When data is there to be read, you'll get a SIGIO.  For some strange reason,
I seem to remember that this is can only be done on pseudo-tty's or other
types of devices (I use it frequently for windows on the SUN); so I don't know
if this will work well on normal files or sockets.

/* (no error checking here -- don't try this at home without mom's help! */

#include <fcntl.h>
...
int fd = open ("/dev/tty", 0);  /* read a tty for example */
signal (SIGIO, io_handler);  /* this proc will get a sigio if data on a stream
			       is ready to be read */
ioctl(fd, F_SETFL, fcntl(fd, F_GETFL, 0) | FASYNC)); /* set async IO */

for (;;)
    looping_proc();
...

io_handler()
{
    char buf[BUFSIZ]l
    puts("Hey, there's data to be read on the fildes!");
    read(fd, buf, BUFSIZ);
    do_something_with_data(buf);
}

> FILE *fopenstr(char *str, int len, char *mode)
> 	An extension to sprintf() and sscanf().  This returns a stream
> 	which performs I/O to a string (this makes sprintf() and
> 	sscanf() unnecessay, though they are still convenient).

I request you more fully describe this functionality. I don't see how adding
the routines of an IO library is going to speed up what sprintf and sscanf
already do.  Perhaps to do something like this would be "interesting", but
that's about it.  Again, please elaborate.

> unfdopen(FILE *f)
> 	Undoes fdopen(), that is, closes the FILE* without close()ing
> 	the underlying file descriptor.
This would be nice.

> Unfdopen is trivial; fopenfxn and fopenstr are implemented by making
> the stream appear unbuffered to putc and getc and then changing _flsbuf
> and _filbuf to add the functionality.

Looking at the source to puts (fputs) and so forth, I've found that it
is much faster to never unbuffer anything and to simply macro that which
you'd like to have "unbuffered":
#define unbuffered_puts(s,f)   fputs(s,f), fflush(f)

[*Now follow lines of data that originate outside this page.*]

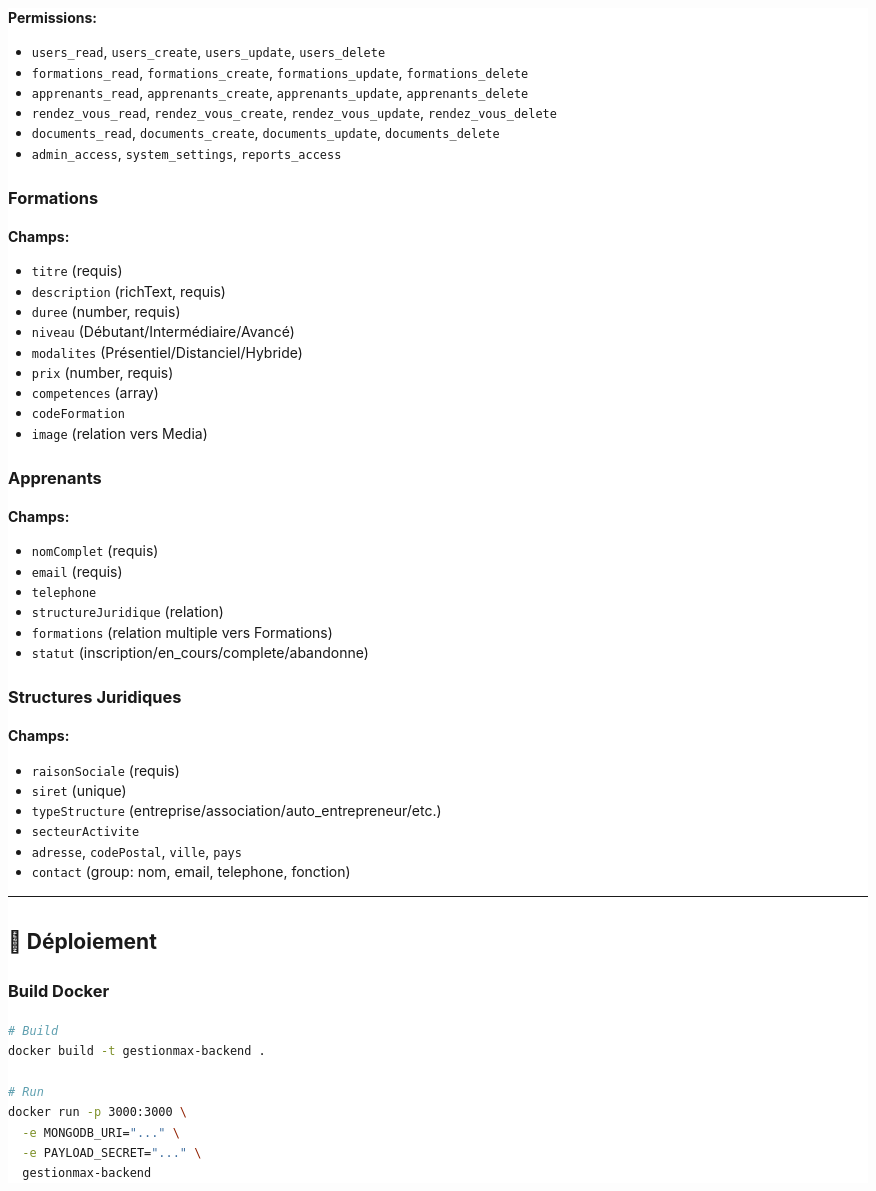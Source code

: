**Permissions:**
- `users_read`, `users_create`, `users_update`, `users_delete`
- `formations_read`, `formations_create`, `formations_update`, `formations_delete`
- `apprenants_read`, `apprenants_create`, `apprenants_update`, `apprenants_delete`
- `rendez_vous_read`, `rendez_vous_create`, `rendez_vous_update`, `rendez_vous_delete`
- `documents_read`, `documents_create`, `documents_update`, `documents_delete`
- `admin_access`, `system_settings`, `reports_access`

### Formations

**Champs:**
- `titre` (requis)
- `description` (richText, requis)
- `duree` (number, requis)
- `niveau` (Débutant/Intermédiaire/Avancé)
- `modalites` (Présentiel/Distanciel/Hybride)
- `prix` (number, requis)
- `competences` (array)
- `codeFormation`
- `image` (relation vers Media)

### Apprenants

**Champs:**
- `nomComplet` (requis)
- `email` (requis)
- `telephone`
- `structureJuridique` (relation)
- `formations` (relation multiple vers Formations)
- `statut` (inscription/en_cours/complete/abandonne)

### Structures Juridiques

**Champs:**
- `raisonSociale` (requis)
- `siret` (unique)
- `typeStructure` (entreprise/association/auto_entrepreneur/etc.)
- `secteurActivite`
- `adresse`, `codePostal`, `ville`, `pays`
- `contact` (group: nom, email, telephone, fonction)

---

## 🚢 Déploiement

### Build Docker

```bash
# Build
docker build -t gestionmax-backend .

# Run
docker run -p 3000:3000 \
  -e MONGODB_URI="..." \
  -e PAYLOAD_SECRET="..." \
  gestionmax-backend
```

The reason for this is that if the data is unbuffered, fputs merely sets
the buffer to a buffer within the routine, sets a few flags, goes thru a
while loop, using the macro in stdio to putc to the stream, then fflushes
again, finally resettting all the flags it started with.  Finallly (not
that this has anything to do with it), it returns the last character put
to the stream (undocumented).

In any event, what's preventing you from free()ing the structure and leaving
the fd open?  The biggest problem with routines that people write that do
popen like
read_write_popen(command, &Stdin, &Stdout, &Stderr);
/* open a process and be able to read and write to/from it */
is that they pipe for each fildes, fdopen, and in case of error,
return without closing all open fildes's, unallocating the FILE*'s
and closing the process if necessary. A more elegant routine to 
unfdopen (as you described) would be a matter of convenience.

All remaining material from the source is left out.